The new research, which draws on leaked documents and investigates industry front groups, highlights the elaborate lengths the industry has gone to control a global track and trace system and to undermine a major international agreement – the Illicit Trade Protocol – designed to protect public health by stopping the tobacco industry from smuggling tobacco.

Authored by researchers at the University of Bath’s Tobacco Control Research Group, the paper, published today (Thursday 14 June) in the journal Tobacco Control, calls on governments and international bodies to crack down on Big Tobacco tactics and to instead ensure systems designed to control tobacco smuggling are free of industry influence.
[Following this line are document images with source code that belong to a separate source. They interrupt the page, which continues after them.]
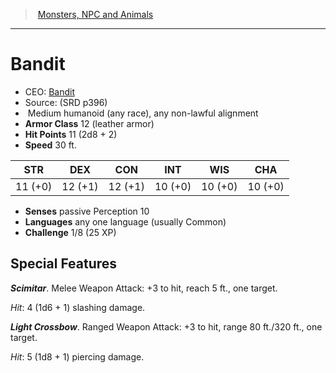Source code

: ﻿---
!MonsterItem
Family: MonsterVO
Type: humanoid (any race)
Size: Medium
Alignment: any non-lawful alignment
ArmorClass: 12 (leather armor)
HitPoints: 11 (2d8 + 2)
Speed: 30 ft.
Strength: 11 (+0)
Dexterity: 12 (+1)
Constitution: 12 (+1)
Intelligence: 10 (+0)
Wisdom: 10 (+0)
Charisma: 10 (+0)
Senses: passive Perception 10
Languages: any one language (usually Common)
Challenge: 1/8 (25 XP)
Id: monsters_vo.md#bandit
ParentLink: monsters_vo.md#monsters-npc-and-animals
Name: Bandit
ParentName: Monsters, NPC and Animals
NameLevel: 1
AltName: '[Bandit](hd_monsters_bandit.md)'
Source: (SRD p396)
Attributes: {}
---
> [Monsters, NPC and Animals](srd_monsters.md)

---

# Bandit

- CEO: [Bandit](hd_monsters_bandit.md)
- Source: (SRD p396)
-  Medium humanoid (any race), any non-lawful alignment
- **Armor Class** 12 (leather armor)
- **Hit Points** 11 (2d8 + 2)
- **Speed** 30 ft.

|STR|DEX|CON|INT|WIS|CHA|
|---|---|---|---|---|---|
|11 (+0)|12 (+1)|12 (+1)|10 (+0)|10 (+0)|10 (+0)|

- **Senses** passive Perception 10
- **Languages** any one language (usually Common)
- **Challenge** 1/8 (25 XP)

## Special Features

**_Scimitar_**. Melee Weapon Attack: +3 to hit, reach 5 ft., one target.

_Hit_: 4 (1d6 + 1) slashing damage.

**_Light Crossbow_**. Ranged Weapon Attack: +3 to hit, range 80 ft./320 ft., one target.

_Hit_: 5 (1d8 + 1) piercing damage.

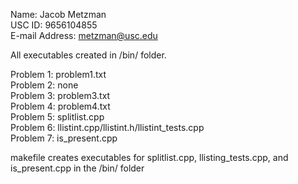 Name: Jacob Metzman<br/>
USC ID: 9656104855<br/>
E-mail Address: metzman@usc.edu<br/>

All executables created in /bin/ folder.<br/>

Problem 1: problem1.txt<br/>
Problem 2: none<br/>
Problem 3: problem3.txt<br/>
Problem 4: problem4.txt<br/>
Problem 5: splitlist.cpp<br/>
Problem 6: llistint.cpp/llistint.h/llistint_tests.cpp<br/>
Problem 7: is_present.cpp<br/>

makefile creates executables for splitlist.cpp, llisting_tests.cpp, and is_present.cpp in the /bin/ folder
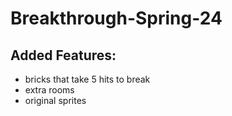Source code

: # Breakthrough-Spring-24
## Added Features:
* bricks that take 5 hits to break
* extra rooms
* original sprites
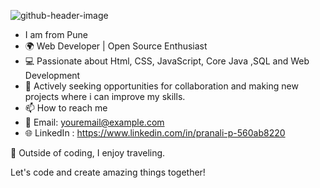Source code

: ![github-header-image](https://github.com/Pranali9922/Pranali9922/assets/109171261/d81ed6e9-3f15-4ea6-b4e7-9566a77e99ca)

- I am from Pune
- 🌍 Web  Developer | Open Source Enthusiast
- 💻 Passionate about Html, CSS, JavaScript, Core Java ,SQL and Web Development
- 🚀 Actively seeking opportunities for collaboration and  making new projects where i can improve my skills.  
- 📫 How to reach me
- 📧 Email: youremail@example.com
- 🌐 LinkedIn : https://www.linkedin.com/in/pranali-p-560ab8220

🌱 Outside of coding, I enjoy traveling.

Let's code and create amazing things together!

<!---
Pranali9922/Pranali9922 is a ✨ special ✨ repository because its `README.md` (this file) appears on your GitHub profile.
You can click the Preview link to take a look at your changes.
--->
In 2012, off the back of a string of inquiries, court cases and fines aiming to hold the major tobacco companies to account for their involvement in tobacco smuggling, governments around the world adopted the Illicit Trade Protocol (ITP). Part of a global treaty, the Framework Convention on Tobacco Control, the ITP aims to root out tobacco industry smuggling through an effective track and trace system – a system in which tobacco packs are marked so they can be tracked through their distribution route and, if found on the illicit market, can be traced back to see where they originated.

Fearful of developments, the new study argues that at this point the tobacco industry claimed to have changed, no longer the perpetrators of smuggling, but instead themselves the victims of counterfeit tobacco. Accordingly, instead of being held to account for smuggling, industry lobbied to work with governments to help tackle a ‘growing’ problem of counterfeit tobacco.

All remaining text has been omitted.